I spoon fed her all weekend because she just didn't want to eat.  There is a song that goes with spoon feeding a cat and apparently now I sing it absentmindedly to myself when I'm deep in concentration - I caught myself singing it to myself when I was down in the weeds of a taxonomy question today.  Monday I took her to the vet because not eating is problematic for cats, and spoon feeding a cat is problematic for me in terms of time management and interest level.  Even with a song to sing while I do it.  It's boring and sort of annoying for everyone involved.  

And so the vet checked her out, took some labs, like you do... and pronounced her fine just not eating.  We came home with a prescription for a cat anti-anxiety/depression that also works as an appetite stimulant. Before I gave her her meds, when we got home, Lissa Tortilla The Cat got the heck out of her carrying case, promptly ate a good bit of food, went and drank a bunch of water, then walked down the hall to M1's room.  I let her in to look around and reminded her that M1 was at college.  She made one last check of the room looked at me, and I could almost see her shoulders slump, and she went back to her cozy spot in the living room and went back to sulking.  It was so sad.  She misses her person. 

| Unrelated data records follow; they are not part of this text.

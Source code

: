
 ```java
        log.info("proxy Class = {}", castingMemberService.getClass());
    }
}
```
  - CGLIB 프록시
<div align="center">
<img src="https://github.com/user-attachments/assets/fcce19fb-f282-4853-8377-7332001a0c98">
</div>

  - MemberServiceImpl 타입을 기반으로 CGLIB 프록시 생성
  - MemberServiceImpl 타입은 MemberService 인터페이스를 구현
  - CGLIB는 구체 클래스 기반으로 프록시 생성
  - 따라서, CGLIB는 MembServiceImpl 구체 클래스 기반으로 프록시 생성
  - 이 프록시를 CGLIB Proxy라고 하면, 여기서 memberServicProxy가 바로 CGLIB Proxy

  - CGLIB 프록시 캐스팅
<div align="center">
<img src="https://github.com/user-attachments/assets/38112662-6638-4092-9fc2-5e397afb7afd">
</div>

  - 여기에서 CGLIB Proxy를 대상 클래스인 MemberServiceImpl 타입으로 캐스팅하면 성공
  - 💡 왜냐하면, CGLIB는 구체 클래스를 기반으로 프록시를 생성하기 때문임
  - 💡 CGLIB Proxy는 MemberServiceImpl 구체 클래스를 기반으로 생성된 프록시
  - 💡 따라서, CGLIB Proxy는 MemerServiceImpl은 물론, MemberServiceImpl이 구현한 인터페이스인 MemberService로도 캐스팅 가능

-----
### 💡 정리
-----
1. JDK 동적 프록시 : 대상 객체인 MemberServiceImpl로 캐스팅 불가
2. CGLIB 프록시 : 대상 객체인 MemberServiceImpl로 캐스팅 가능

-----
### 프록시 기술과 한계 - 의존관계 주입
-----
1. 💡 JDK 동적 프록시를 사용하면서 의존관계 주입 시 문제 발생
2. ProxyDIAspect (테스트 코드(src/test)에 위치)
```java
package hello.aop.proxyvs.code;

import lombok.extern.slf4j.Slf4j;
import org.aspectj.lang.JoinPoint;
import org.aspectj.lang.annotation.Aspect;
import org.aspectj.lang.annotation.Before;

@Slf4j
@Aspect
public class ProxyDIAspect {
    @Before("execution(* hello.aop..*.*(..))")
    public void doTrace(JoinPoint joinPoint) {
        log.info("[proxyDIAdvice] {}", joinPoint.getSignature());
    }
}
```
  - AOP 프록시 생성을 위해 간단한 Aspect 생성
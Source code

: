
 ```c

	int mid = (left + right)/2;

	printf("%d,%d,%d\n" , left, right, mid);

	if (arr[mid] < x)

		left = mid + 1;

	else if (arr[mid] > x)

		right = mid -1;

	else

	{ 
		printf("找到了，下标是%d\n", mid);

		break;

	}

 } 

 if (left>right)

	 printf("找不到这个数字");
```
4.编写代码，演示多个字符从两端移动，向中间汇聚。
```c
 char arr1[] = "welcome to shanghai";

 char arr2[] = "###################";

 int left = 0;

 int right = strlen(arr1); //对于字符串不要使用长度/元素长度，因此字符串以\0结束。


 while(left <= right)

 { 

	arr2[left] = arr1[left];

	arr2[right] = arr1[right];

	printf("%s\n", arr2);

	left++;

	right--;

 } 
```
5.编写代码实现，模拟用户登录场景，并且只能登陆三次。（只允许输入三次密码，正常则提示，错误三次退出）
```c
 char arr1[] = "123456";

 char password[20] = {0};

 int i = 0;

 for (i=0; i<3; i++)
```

The meds are doing their job though and she's more back to her usual self than she's been in a while. Like pretty much since M1 started packing in earnest. And the best part is that her dosage (a ridiculous 1/8th of a tiny pill every other day), can be stuck in a fabulous extra tasty cat treat and I don't have to spoon feed it into her!  Worst case, the eighth of a pill can be mashed into a terrible tasting powder and wiped off one of her teeth or her tongue or the inside of her cheek and she can't spit it out.  Muwahahahaha.  



Lissa Tortilla chilling at the vet under a Feliway-ed towel -
this is her "Are You SERIOUS" look.


So that was my Monday.  Most of the rest of the week I've been trying to figure out how to explain to people the difference in how you tag for a team that produces a product and the product itself.  Conceptually the team is different from the product itself and it seems obvious but apparently it's not obvious and my job is to help them.  I *think* I have an answer to propose tomorrow, but it requires reconsidering a different part of the taxonomy that we've been discussing. I don't think it's been built out yet? But anyway.  It's the sort of thing that causes people's eyes to get wide and they slowly start backing away. 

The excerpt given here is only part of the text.